AUTHOR=Liu Zhenya , Chen Cancan , Hu Yanli TITLE=Factors related to the quality of life of family cancer caregivers JOURNAL=Frontiers in Psychiatry VOLUME=14 YEAR=2023 URL=https://www.frontiersin.org/journals/psychiatry/articles/10.3389/fpsyt.2023.1180317 DOI=10.3389/fpsyt.2023.1180317 ISSN=1664-0640 ABSTRACT=Background

Cancer caregivers directly affect patient health outcomes. To maintain the function and health of caregivers so that patients can receive efficient care, we must pay more attention to caregivers’ quality of life in the process of caring for patients. However, the factors influencing caregivers’ quality of life are complex.

Aim

To assess caregivers’ quality of life in the process of caring for cancer patients and to explore the factors associated with it.

Design

This was a descriptive correlational study. A self-report questionnaire was used to anonymously collect data from one Chinese cancer hospital.
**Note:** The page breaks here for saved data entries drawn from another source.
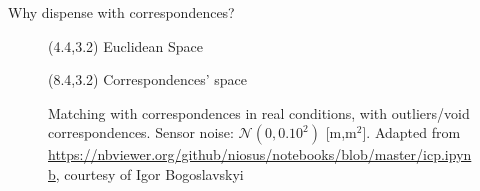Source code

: \begin{frame}[noframenumbering]{Why dispense with correspondences?}

  \begin{figure}\vspace{1cm}
    \caption{Matching with correspondences in real conditions, with
             outliers/void correspondences. Sensor noise:
             $\mathcal{N}(0, 0.10^2)$ [m,m$^2$]. Adapted from
             \url{https://nbviewer.org/github/niosus/notebooks/blob/master/icp.ipynb},
              courtesy of Igor Bogoslavskyi}
    \begin{textblock}{3}(4.4,3.2)
      \scriptsize Euclidean Space
    \end{textblock}
    \begin{textblock}{4}(8.4,3.2)
      \scriptsize Correspondences' space
    \end{textblock}
  \end{figure}

\end{frame}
The Functional Assessment of Chronic Illness Therapy-Spiritual Well-Being (FACIT-Sp-12), General Self-efficacy Scale (GSES), Positive and Negative Affect Schedule (PANAS), Connor-Davidson Resilience Scale 10 (CD-RISC-10), 24-item Caregiver Burden Inventory (CBI) and Caregiver Evaluation Questionnaire were used to measure caregivers’ spiritual well-being, self-efficacy, affective well-being, resilience, caregiver burden and quality of life. One-way analysis of variance, the Kruskal–Wallis H test and multiple regression analysis were applied to measure the factors influencing caregivers’ situations.

Setting and participants

A total of 315 caregivers of cancer patients were selected by convenience sampling. All participants were invited to complete the questionnaire through a one-on-one approach.

Results

The mean score for caregiver quality of life was 204.62 ± 36.61. After controlling for demographic factors, self-efficacy (β’ = 0.265, p < 0.01), resilience (β’ = 0.287, p < 0.01) and positive affect (β’ = 0.103, p < 0.01) were protective factors for caregivers’ quality of life. Negative affect (β’ = −0.217, p < 0.01) and caregiver burden (β’ = −0.219, p < 0.01) were negative factors. Notably, not all of these predictors can predict all dimensions of quality of life.

Conclusion

Caregivers’ quality of life needs to be further improved. The results of this study may provide clues to help identify factors influencing caregivers’ quality of life and implement targeted strategies to improve their quality of life.